The S-52 has two alarm clocks, each separately customizable. You can set them to go off using almost any source the S-52 can play (excluding USB). In addition, you can also set the volume at which each alarm goes off.
The unit includes detachable Wi-Fi, AM, and FM antennas. As we'd expect with a networked entertainment device, the firmware is upgradeable.
The S-52's step-down model, the Denon S-32, loses the USB port, CD player, HD radio, and XM satellite support found on its big brother. It retails for a still hefty $500.
Using the S-52 wireless network feature (you have the option of using the Ethernet port on the back of the radio as well), we were able to connect to our WPA-encrypted Belkin router with no issues. Once connected, we fired up the Rhapsody music service. This was one of our favorite features as it allowed us to call for music "on demand" completely via the included remote control. Getting the S-52 to connect to our music server was a bit more of a headache as it took a few restarts on our Windows Vista PC before the S-52 would recognize our Windows Media Player 11 software (which needs to be running). However, once the S-52 made the initial connection, it never required a restart on subsequent attempts. We found this to be the easiest way to play music remotely; however you can avoid using Windows Media Player by setting up your own music server with a program such as Twonky Media Server.
USB playback was a bit slower than we would have liked as changing tracks caused a noticeable lag. However, the Denon was able to read all ID3 tag artist and track information in addition to displaying it.
Yes, the Denon S-52's features lineup is impressive, but what does it sound like? In a word, it sounds "fine"--but for a product at this price, we expected exceptional sound and didn't get it.
We used the best possible sound source for our first listening tests--CDs--and immediately noted the sound was bright and aggressively detailed. True, the bass was deep enough to shake the table the S-52 was sitting on, but the midrange between the bass and treble was recessed to the point it made vocals sound thin and anemic. Bruce Springsteen's Magic CD sounded harsh and grating, so we played the CD over a Polk I-Sonic table radio, which was much more to our liking. Springsteen's voice sounded more human and the treble range was smoother.

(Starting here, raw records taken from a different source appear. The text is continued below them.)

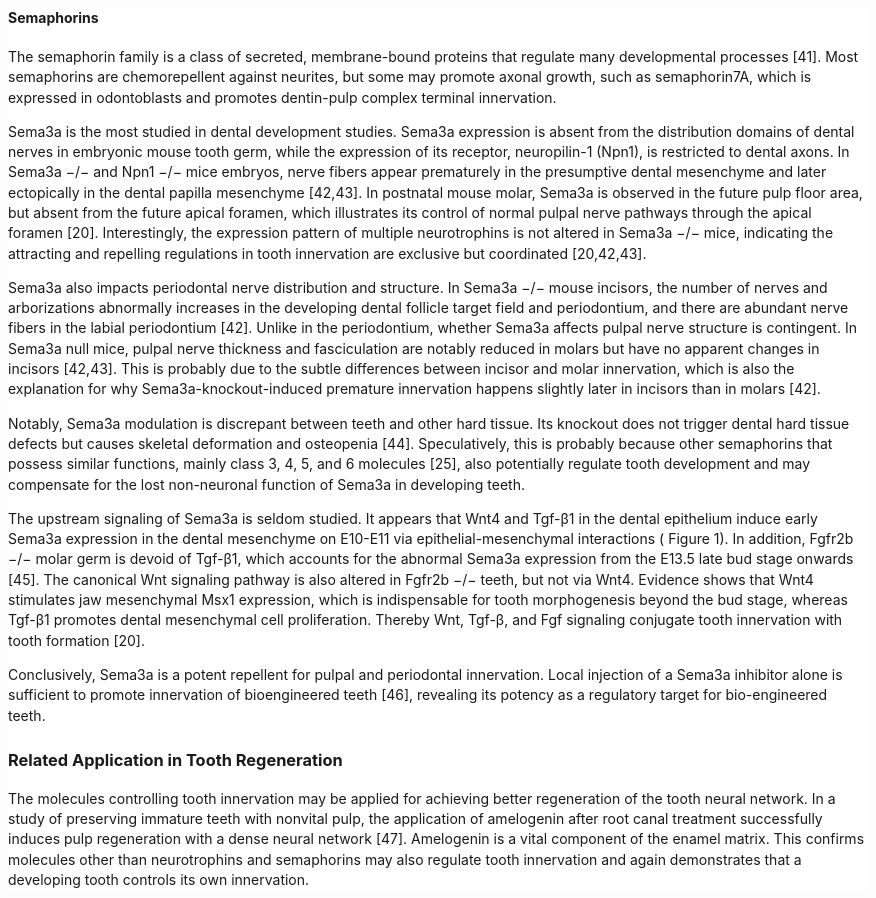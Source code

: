 
#### Semaphorins

The semaphorin family is a class of secreted, membrane-bound proteins that regulate many developmental processes [41]. Most semaphorins are chemorepellent against neurites, but some may promote axonal growth, such as semaphorin7A, which is expressed in odontoblasts and promotes dentin-pulp complex terminal innervation.

Sema3a is the most studied in dental development studies. Sema3a expression is absent from the distribution domains of dental nerves in embryonic mouse tooth germ, while the expression of its receptor, neuropilin-1 (Npn1), is restricted to dental axons. In Sema3a −/− and Npn1 −/− mice embryos, nerve fibers appear prematurely in the presumptive dental mesenchyme and later ectopically in the dental papilla mesenchyme [42,43]. In postnatal mouse molar, Sema3a is observed in the future pulp floor area, but absent from the future apical foramen, which illustrates its control of normal pulpal nerve pathways through the apical foramen [20]. Interestingly, the expression pattern of multiple neurotrophins is not altered in Sema3a −/− mice, indicating the attracting and repelling regulations in tooth innervation are exclusive but coordinated [20,42,43].

Sema3a also impacts periodontal nerve distribution and structure. In Sema3a −/− mouse incisors, the number of nerves and arborizations abnormally increases in the developing dental follicle target field and periodontium, and there are abundant nerve fibers in the labial periodontium [42]. Unlike in the periodontium, whether Sema3a affects pulpal nerve structure is contingent. In Sema3a null mice, pulpal nerve thickness and fasciculation are notably reduced in molars but have no apparent changes in incisors [42,43]. This is probably due to the subtle differences between incisor and molar innervation, which is also the explanation for why Sema3a-knockout-induced premature innervation happens slightly later in incisors than in molars [42].

Notably, Sema3a modulation is discrepant between teeth and other hard tissue. Its knockout does not trigger dental hard tissue defects but causes skeletal deformation and osteopenia [44]. Speculatively, this is probably because other semaphorins that possess similar functions, mainly class 3, 4, 5, and 6 molecules [25], also potentially regulate tooth development and may compensate for the lost non-neuronal function of Sema3a in developing teeth.

The upstream signaling of Sema3a is seldom studied. It appears that Wnt4 and Tgf-β1 in the dental epithelium induce early Sema3a expression in the dental mesenchyme on E10-E11 via epithelial-mesenchymal interactions ( Figure 1). In addition, Fgfr2b −/− molar germ is devoid of Tgf-β1, which accounts for the abnormal Sema3a expression from the E13.5 late bud stage onwards [45]. The canonical Wnt signaling pathway is also altered in Fgfr2b −/− teeth, but not via Wnt4. Evidence shows that Wnt4 stimulates jaw mesenchymal Msx1 expression, which is indispensable for tooth morphogenesis beyond the bud stage, whereas Tgf-β1 promotes dental mesenchymal cell proliferation. Thereby Wnt, Tgf-β, and Fgf signaling conjugate tooth innervation with tooth formation [20].

Conclusively, Sema3a is a potent repellent for pulpal and periodontal innervation. Local injection of a Sema3a inhibitor alone is sufficient to promote innervation of bioengineered teeth [46], revealing its potency as a regulatory target for bio-engineered teeth.


### Related Application in Tooth Regeneration

The molecules controlling tooth innervation may be applied for achieving better regeneration of the tooth neural network. In a study of preserving immature teeth with nonvital pulp, the application of amelogenin after root canal treatment successfully induces pulp regeneration with a dense neural network [47]. Amelogenin is a vital component of the enamel matrix. This confirms molecules other than neurotrophins and semaphorins may also regulate tooth innervation and again demonstrates that a developing tooth controls its own innervation.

The Springsteen CD isn't the best of recordings, so next we tried Harry Connick Jr.'s Chanson du Vieux Carre CD that features a swinging New Orleans big band. That sounded much better on the S-52, but the i-Sonic's richer sound was still way better. Backing away from the S-52 to around 3 or 4 feet was where it sounded best--much further than that and it started to sound small. Stereo imaging, never a strong point with table radios, wasn't in the cards with the S-52.
Listening to our iPod, Rhapsody, and Internet radio didn't change our opinion of the S-52's sound. If it was much less expensive, we'd be less hard on its sonic deficiencies, but for this kind of money you could buy a really nice home theater in a box, or for even a bit less, Polk Audio's i-Sonic.
While the S-52 does offer an impressive amount of features, its mediocre sound quality and high price point is enough to deter potential buyers. While the Polk Audio I-Sonic lacks the iPod dock and network audio functions of the S-52, it sounds notably better.